И вдруг однажды видит – в море опять трагедия, но спаслась одна прекрасная молодая кореянка и пытается доплыть до его острова. Плывёт она, плывёт, силы уже покидают её, и тогда она кричит корейскому Робинзону:
– Помоги, добрый молодец! И я дам тебе то, о чём ты столько лет мечтал!
Кореец обрадовался и стал прыгать и плясать:
– Оооо!!! Чимча!!! Чимча!!!
Я это к чему, собственно? А к тому, что вчера у нас встреча была диаспоры нашей узбекской. Диаспора у нас небольшая – Феликс, еврей из Хорезма, Костя и Оля, молодая корейская супружеская пара из Ташкента, и ваш покорный слуга – татарин из Чирчика. Но вчера у нас даже узбечка была – в гости приехала к Феликсу. Вообще-то она в Америке живёт, но вот приехала плов приготовить.
Феликс – старый узбек, я тоже, сорок пять лет назад навсегда покинул Узбекистан, а вот корейцы наши совсем молодые, они даже поженились тут, и у них сейчас трёхлетняя дочка. Жениться на Кипре им было нетрудно – фамилию никому менять не пришлось – оба Кимами оказались.
Тут меня может спросить недоумевающий читатель:
– Хорошо-хорошо, узбеки вы недоделанные, но при чём здесь какая-то чимча? Это что, узбекское блюдо?
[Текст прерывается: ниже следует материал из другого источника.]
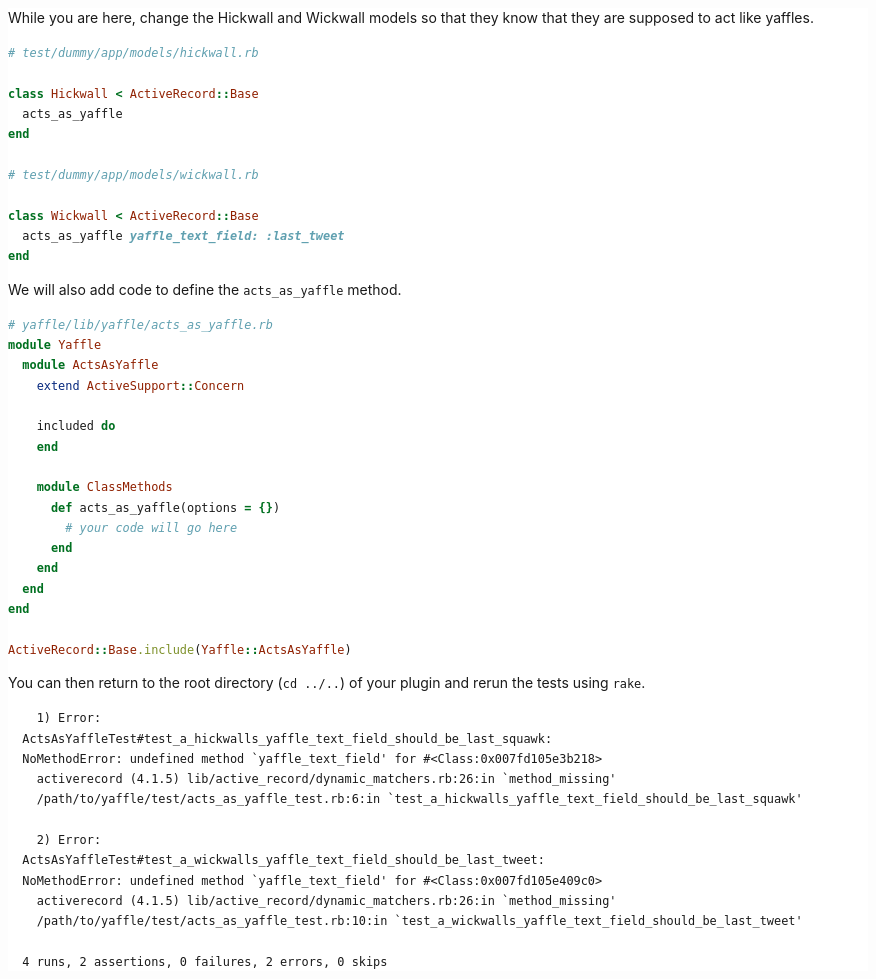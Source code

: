 While you are here, change the Hickwall and Wickwall models so that they know that they are supposed to act
like yaffles.

```ruby
# test/dummy/app/models/hickwall.rb

class Hickwall < ActiveRecord::Base
  acts_as_yaffle
end

# test/dummy/app/models/wickwall.rb

class Wickwall < ActiveRecord::Base
  acts_as_yaffle yaffle_text_field: :last_tweet
end

```

We will also add code to define the `acts_as_yaffle` method.

```ruby
# yaffle/lib/yaffle/acts_as_yaffle.rb
module Yaffle
  module ActsAsYaffle
    extend ActiveSupport::Concern

    included do
    end

    module ClassMethods
      def acts_as_yaffle(options = {})
        # your code will go here
      end
    end
  end
end

ActiveRecord::Base.include(Yaffle::ActsAsYaffle)
```

You can then return to the root directory (`cd ../..`) of your plugin and rerun the tests using `rake`.

```
    1) Error:
  ActsAsYaffleTest#test_a_hickwalls_yaffle_text_field_should_be_last_squawk:
  NoMethodError: undefined method `yaffle_text_field' for #<Class:0x007fd105e3b218>
    activerecord (4.1.5) lib/active_record/dynamic_matchers.rb:26:in `method_missing'
    /path/to/yaffle/test/acts_as_yaffle_test.rb:6:in `test_a_hickwalls_yaffle_text_field_should_be_last_squawk'

    2) Error:
  ActsAsYaffleTest#test_a_wickwalls_yaffle_text_field_should_be_last_tweet:
  NoMethodError: undefined method `yaffle_text_field' for #<Class:0x007fd105e409c0>
    activerecord (4.1.5) lib/active_record/dynamic_matchers.rb:26:in `method_missing'
    /path/to/yaffle/test/acts_as_yaffle_test.rb:10:in `test_a_wickwalls_yaffle_text_field_should_be_last_tweet'  

  4 runs, 2 assertions, 0 failures, 2 errors, 0 skips

```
Нет, это корейское блюдо, но и наше тоже – узбекское, татарское, немецкое, греческое, русское, уйгурское и так далее, так далее. Нас много там собрали. В небольшом двухсоттысячном Чирчике, который был ровесником моему папе, жило около ста национальностей. Из них коренными были только узбеки, казахи и таджики, все остальные – приезжие. И это очень плохо, если, допустим, межэтнических конфликтов кто-то ждёт. Но мы не ждали и радовались, что в той тяжёлой и весёлой жизни мы оказались вместе. Может быть, не все радовались, но я безумно благодарен судьбе, что жил с ними, ел с ними, плакал и смеялся с ними, качал люльку с соседской деточкой.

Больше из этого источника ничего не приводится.